→ **TASK TO CARRY OUT**
Nothing but the line containing "context-aware transformer baselines." and the lines that follow it to the end of the material below should appear in the answer, each copied exactly.

→ **RECORDS FOR THE TASK**

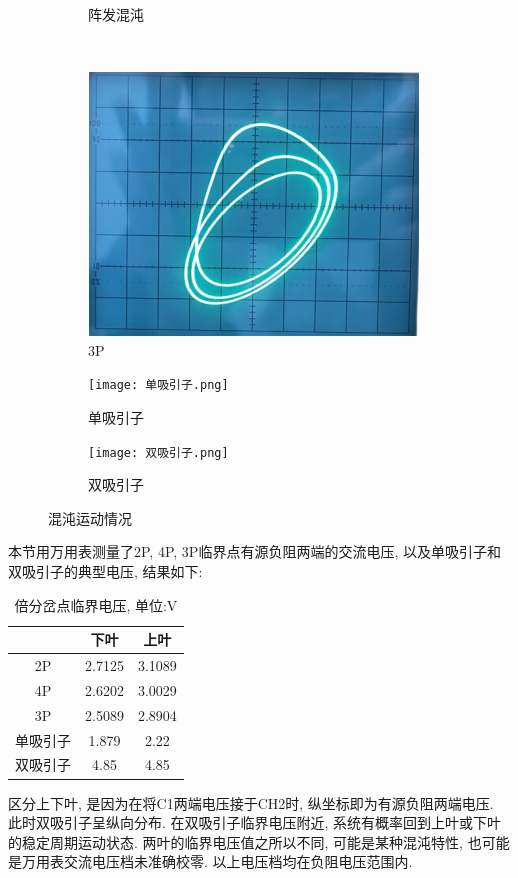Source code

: \documentclass[12pt,a4paper]{article}
\begin{document}
\begin{figure}[H]
\begin{subfigure}[b]{0.3\textwidth}
        \caption{阵发混沌}
      \end{subfigure}
      \\
      \begin{subfigure}[b]{0.3\textwidth}
        \centering
        \includegraphics[width=\textwidth]{3P.png}
        \caption{3P}
      \end{subfigure}
      \hfill
      \begin{subfigure}[b]{0.3\textwidth}
        \centering
        \texttt{[image: 单吸引子.png]}
        \caption{单吸引子}
      \end{subfigure}
      \hfill
      \begin{subfigure}[b]{0.3\textwidth}
        \centering
        \texttt{[image: 双吸引子.png]}
        \caption{双吸引子}
      \end{subfigure}
    \caption{混沌运动情况}
  \end{figure}
本节用万用表测量了2P, 4P, 3P临界点有源负阻两端的交流电压, 以及单吸引子和双吸引子的典型电压, 结果如下: 
\begin{table}[H]
    \centering
    \begin{tabular}{|c|c|c|}
    \hline
         & 下叶     & 上叶     \\ \hline
    2P   & 2.7125 & 3.1089 \\ \hline
    4P   & 2.6202 & 3.0029 \\ \hline
    3P   & 2.5089 & 2.8904 \\ \hline
    单吸引子 & 1.879  & 2.22   \\ \hline
    双吸引子 & 4.85   & 4.85   \\ \hline
    \end{tabular}
    \caption{倍分岔点临界电压, 单位:V}
    \end{table}
区分上下叶, 是因为在将C1两端电压接于CH2时, 纵坐标即为有源负阻两端电压. 此时双吸引子呈纵向分布. 在双吸引子临界电压附近, 系统有概率回到上叶或下叶的稳定周期运动状态. 
两叶的临界电压值之所以不同, 可能是某种混沌特性, 也可能是万用表交流电压档未准确校零. 以上电压档均在负阻电压范围内. 
\end{document}
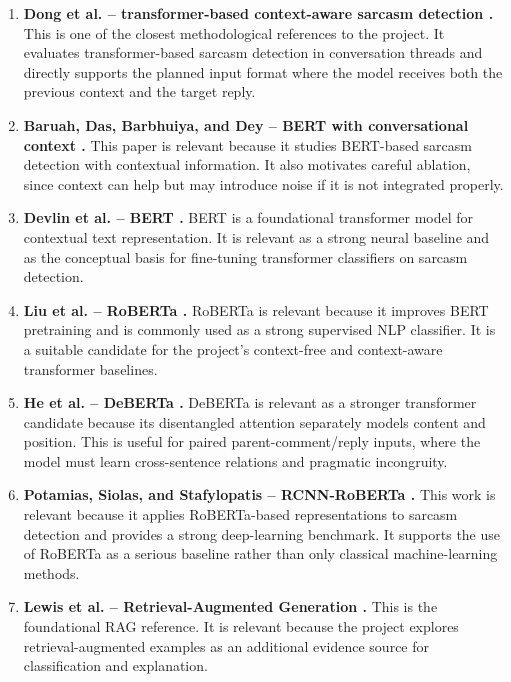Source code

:\documentclass[%
 reprint,
 amsmath,amssymb,
 aps,
]{revtex4-2}
\begin{document}
\begin{enumerate}[leftmargin=*, itemsep=0.65em]
\item \textbf{Dong et al. -- transformer-based context-aware sarcasm detection \cite{dong2020transformer}.} This is one of the closest methodological references to the project. It evaluates transformer-based sarcasm detection in conversation threads and directly supports the planned input format where the model receives both the previous context and the target reply.

\item \textbf{Baruah, Das, Barbhuiya, and Dey -- BERT with conversational context \cite{baruah2020context}.} This paper is relevant because it studies BERT-based sarcasm detection with contextual information. It also motivates careful ablation, since context can help but may introduce noise if it is not integrated properly.

\item \textbf{Devlin et al. -- BERT \cite{devlin2019bert}.} BERT is a foundational transformer model for contextual text representation. It is relevant as a strong neural baseline and as the conceptual basis for fine-tuning transformer classifiers on sarcasm detection.

\item \textbf{Liu et al. -- RoBERTa \cite{liu2019roberta}.} RoBERTa is relevant because it improves BERT pretraining and is commonly used as a strong supervised NLP classifier. It is a suitable candidate for the project's context-free and context-aware transformer baselines.

\item \textbf{He et al. -- DeBERTa \cite{he2021deberta}.} DeBERTa is relevant as a stronger transformer candidate because its disentangled attention separately models content and position. This is useful for paired parent-comment/reply inputs, where the model must learn cross-sentence relations and pragmatic incongruity.

\item \textbf{Potamias, Siolas, and Stafylopatis -- RCNN-RoBERTa \cite{potamias2020roberta}.} This work is relevant because it applies RoBERTa-based representations to sarcasm detection and provides a strong deep-learning benchmark. It supports the use of RoBERTa as a serious baseline rather than only classical machine-learning methods.

\item \textbf{Lewis et al. -- Retrieval-Augmented Generation \cite{lewis2020retrieval}.} This is the foundational RAG reference. It is relevant because the project explores retrieval-augmented examples as an additional evidence source for classification and explanation.


\end{enumerate}
\end{document}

→ **SOLUTION**
\item \textbf{Liu et al. -- RoBERTa \cite{liu2019roberta}.} RoBERTa is relevant because it improves BERT pretraining and is commonly used as a strong supervised NLP classifier. It is a suitable candidate for the project's context-free and context-aware transformer baselines.

\item \textbf{He et al. -- DeBERTa \cite{he2021deberta}.} DeBERTa is relevant as a stronger transformer candidate because its disentangled attention separately models content and position. This is useful for paired parent-comment/reply inputs, where the model must learn cross-sentence relations and pragmatic incongruity.

\item \textbf{Potamias, Siolas, and Stafylopatis -- RCNN-RoBERTa \cite{potamias2020roberta}.} This work is relevant because it applies RoBERTa-based representations to sarcasm detection and provides a strong deep-learning benchmark. It supports the use of RoBERTa as a serious baseline rather than only classical machine-learning methods.

\item \textbf{Lewis et al. -- Retrieval-Augmented Generation \cite{lewis2020retrieval}.} This is the foundational RAG reference. It is relevant because the project explores retrieval-augmented examples as an additional evidence source for classification and explanation.


\end{enumerate}
\end{document}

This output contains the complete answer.